BEGIN RECORDED INFORMATION
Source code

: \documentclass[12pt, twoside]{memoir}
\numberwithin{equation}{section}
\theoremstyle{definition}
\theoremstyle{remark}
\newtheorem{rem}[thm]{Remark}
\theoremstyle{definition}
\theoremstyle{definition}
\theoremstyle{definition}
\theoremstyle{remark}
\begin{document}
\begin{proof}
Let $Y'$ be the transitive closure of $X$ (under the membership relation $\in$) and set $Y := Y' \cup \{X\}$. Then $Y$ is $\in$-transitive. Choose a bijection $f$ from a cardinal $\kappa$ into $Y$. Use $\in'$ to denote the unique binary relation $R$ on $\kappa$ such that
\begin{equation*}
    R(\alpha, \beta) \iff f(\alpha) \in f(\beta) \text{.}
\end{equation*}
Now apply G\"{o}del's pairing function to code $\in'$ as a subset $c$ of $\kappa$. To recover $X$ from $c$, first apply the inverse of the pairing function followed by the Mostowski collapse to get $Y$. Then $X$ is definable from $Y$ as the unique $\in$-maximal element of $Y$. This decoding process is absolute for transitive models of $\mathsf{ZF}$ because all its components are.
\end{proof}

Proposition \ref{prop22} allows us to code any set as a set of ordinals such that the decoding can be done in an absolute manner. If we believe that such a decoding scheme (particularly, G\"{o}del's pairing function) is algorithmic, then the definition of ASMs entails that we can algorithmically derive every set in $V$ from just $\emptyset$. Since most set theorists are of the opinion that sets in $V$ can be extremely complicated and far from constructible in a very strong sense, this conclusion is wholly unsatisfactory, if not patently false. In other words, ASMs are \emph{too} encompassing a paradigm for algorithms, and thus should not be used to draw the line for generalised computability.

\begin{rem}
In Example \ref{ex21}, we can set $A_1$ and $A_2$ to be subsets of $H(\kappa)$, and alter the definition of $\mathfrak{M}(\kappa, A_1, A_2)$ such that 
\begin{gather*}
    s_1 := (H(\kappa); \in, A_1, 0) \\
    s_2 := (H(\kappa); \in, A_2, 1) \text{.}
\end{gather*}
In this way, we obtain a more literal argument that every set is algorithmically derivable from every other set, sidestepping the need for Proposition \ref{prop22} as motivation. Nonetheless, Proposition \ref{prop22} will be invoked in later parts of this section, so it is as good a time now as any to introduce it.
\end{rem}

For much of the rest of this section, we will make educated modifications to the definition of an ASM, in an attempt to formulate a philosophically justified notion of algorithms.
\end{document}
END RECORDED INFORMATION
* _TASK STATEMENT_
A single figure is the whole answer here: the number of lines in the records above that include "equation".

* _ANSWER TO THIS PROBLEM_
3